Brief 1: Learning as a Cultural Process
To create more equitable learning opportunities for students from marginalized communities, educators can design learning experiences that help young people connect their everyday interests and knowledge to academic content. The authors synthesize research on how students use sophisticated math in everyday practices like playing basketball or dominoes, and selling candy. Then they explain how learning improves when varied student life experiences are made relevant in informal and formal learning environments.
Brief 2: Relating Culture to Prior Knowledge
This paper’s findings illustrate the claim that young people’s prior knowledge cannot be separated from the cultural context in which it is situated. Using detailed examples from a longitudinal ethnographic study of 13 children, the authors argue that in order to understand young peoples’ interests and activities we need to understand the social and cultural systems in which their thinking is embedded.

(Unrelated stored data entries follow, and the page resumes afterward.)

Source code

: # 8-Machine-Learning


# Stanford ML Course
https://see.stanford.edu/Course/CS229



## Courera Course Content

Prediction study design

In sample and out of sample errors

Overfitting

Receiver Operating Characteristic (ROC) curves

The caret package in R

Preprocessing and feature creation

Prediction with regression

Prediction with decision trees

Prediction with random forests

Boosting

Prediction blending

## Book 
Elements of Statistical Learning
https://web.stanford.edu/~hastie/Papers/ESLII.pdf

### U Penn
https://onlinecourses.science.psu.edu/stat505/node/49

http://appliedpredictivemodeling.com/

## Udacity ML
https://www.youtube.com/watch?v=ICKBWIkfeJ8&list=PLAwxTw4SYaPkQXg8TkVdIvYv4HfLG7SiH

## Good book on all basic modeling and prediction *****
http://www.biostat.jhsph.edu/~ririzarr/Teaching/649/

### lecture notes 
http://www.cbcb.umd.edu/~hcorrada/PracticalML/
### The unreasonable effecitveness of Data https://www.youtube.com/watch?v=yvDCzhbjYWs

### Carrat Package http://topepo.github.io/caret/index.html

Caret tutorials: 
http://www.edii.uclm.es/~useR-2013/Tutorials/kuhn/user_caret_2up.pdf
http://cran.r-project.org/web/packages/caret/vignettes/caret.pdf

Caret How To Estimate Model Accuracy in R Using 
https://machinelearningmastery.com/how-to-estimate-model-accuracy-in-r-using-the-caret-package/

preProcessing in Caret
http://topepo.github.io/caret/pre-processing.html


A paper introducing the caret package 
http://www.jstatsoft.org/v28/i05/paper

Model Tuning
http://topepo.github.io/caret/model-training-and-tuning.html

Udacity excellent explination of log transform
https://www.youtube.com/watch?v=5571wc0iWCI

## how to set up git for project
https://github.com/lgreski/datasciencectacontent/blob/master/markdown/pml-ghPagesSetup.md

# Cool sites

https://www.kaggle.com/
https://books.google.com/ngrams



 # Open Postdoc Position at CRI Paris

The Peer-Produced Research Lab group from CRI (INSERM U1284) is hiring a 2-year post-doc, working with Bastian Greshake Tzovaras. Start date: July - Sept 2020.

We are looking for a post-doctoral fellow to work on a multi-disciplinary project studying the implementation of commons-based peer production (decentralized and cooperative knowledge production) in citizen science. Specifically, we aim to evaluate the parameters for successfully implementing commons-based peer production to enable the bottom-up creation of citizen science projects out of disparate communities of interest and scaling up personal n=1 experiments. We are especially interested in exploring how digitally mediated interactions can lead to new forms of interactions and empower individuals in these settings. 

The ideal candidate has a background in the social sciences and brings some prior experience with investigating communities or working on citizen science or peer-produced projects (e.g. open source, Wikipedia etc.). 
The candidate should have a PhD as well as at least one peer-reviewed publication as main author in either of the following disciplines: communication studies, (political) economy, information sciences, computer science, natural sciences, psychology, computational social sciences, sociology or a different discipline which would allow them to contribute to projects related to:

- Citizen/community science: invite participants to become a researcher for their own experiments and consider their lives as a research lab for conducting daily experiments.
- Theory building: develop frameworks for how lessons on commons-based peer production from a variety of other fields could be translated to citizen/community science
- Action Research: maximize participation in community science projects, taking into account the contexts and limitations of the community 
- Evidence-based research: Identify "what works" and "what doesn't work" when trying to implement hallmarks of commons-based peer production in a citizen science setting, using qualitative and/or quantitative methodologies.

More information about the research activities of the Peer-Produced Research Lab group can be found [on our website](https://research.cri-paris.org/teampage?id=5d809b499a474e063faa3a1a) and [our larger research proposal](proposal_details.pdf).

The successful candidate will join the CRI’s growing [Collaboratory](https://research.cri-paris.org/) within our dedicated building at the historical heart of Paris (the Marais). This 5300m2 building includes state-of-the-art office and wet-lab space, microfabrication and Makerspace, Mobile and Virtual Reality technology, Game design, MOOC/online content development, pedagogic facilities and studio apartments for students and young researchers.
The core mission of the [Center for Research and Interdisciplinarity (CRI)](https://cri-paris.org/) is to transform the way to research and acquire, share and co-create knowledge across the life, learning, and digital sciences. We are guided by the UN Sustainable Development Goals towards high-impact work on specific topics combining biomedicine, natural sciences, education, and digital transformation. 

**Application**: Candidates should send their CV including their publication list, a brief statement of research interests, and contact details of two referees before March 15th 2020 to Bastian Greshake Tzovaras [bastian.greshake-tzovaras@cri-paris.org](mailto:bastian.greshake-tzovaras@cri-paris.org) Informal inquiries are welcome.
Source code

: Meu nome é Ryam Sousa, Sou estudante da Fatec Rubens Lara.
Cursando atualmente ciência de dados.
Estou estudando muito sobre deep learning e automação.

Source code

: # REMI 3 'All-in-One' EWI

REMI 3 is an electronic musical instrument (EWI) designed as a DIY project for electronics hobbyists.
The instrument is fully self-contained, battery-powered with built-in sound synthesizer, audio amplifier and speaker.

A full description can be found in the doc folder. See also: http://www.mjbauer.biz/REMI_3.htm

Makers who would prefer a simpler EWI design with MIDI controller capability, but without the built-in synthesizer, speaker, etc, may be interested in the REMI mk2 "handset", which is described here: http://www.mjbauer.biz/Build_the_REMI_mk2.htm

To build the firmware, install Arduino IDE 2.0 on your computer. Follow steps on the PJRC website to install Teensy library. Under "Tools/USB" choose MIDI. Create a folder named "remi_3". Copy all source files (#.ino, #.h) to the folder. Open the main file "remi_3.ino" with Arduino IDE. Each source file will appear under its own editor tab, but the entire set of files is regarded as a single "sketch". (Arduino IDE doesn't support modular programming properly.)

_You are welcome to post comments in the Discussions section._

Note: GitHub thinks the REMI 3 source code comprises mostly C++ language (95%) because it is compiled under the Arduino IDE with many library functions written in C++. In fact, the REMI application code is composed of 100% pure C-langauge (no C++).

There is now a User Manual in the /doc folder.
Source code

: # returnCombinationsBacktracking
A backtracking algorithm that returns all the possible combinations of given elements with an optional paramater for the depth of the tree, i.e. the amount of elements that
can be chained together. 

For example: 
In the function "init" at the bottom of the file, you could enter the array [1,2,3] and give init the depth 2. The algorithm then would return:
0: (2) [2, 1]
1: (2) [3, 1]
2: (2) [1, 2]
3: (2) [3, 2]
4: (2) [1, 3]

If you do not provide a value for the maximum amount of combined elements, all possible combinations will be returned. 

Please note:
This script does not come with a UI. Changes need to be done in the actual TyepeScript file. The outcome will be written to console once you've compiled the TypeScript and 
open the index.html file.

Within learning environments, children’ talk can often be seen as disruptive or off task. However, Gutierrez and colleagues reframe the ways children’s talk is often a sense- making opportunity. In this work, we learn that teachers can engage children’ talk and linguistic practices to deepen learning and broaden participation. This article explores how teachers can arrange learning so that students can use local knowledge and make meaning in ways that can connect to the official curriculum in unexpected ways.
In this study, the authors describe a conceptual framework for culturally based ways of knowing, and provide a brief description of their efforts to use this framework to design a community based summer science program with a Native American tribe. To address the call to attract culturally diverse students to STEM fields, the authors advocate supporting students in their navigation of multiple and perhaps conflicting epistemologies, and using the students’ community as a resource to be leveraged, rather than overriding their personal epistemologies with canonical science. The authors also provide examples of how they drew on Native students’ knowledge and community practices to impact student learning.
This article reports on a case study of two middle school science teachers, Mr. Roberts and Mrs. Fields, who took part in professional development designed to help them enact culturally relevant pedagogy in their classrooms. The intervention was structured around a transformative professional development (TPD) framework based on Gloria Ladson-Billings’ (1995) definition of culturally relevant pedagogy. Both teachers successfully implemented culturally relevant pedagogy. Johnson observed changes not only in their ideas about pedagogy and students but also in their classrooms. The long-term and community-oriented aspects of the TPD framework seemed to play a vital role in supporting these changes.
- What stood out to you about the authors’ definitions of equity? How might this contrast with other definitions?
- How do the cases reveal why it is important for science learning to relate to experiences that students have beyond the immediate learning environment?
- In your programs, how can educators leverage students’ home and community experiences to enhance science learning?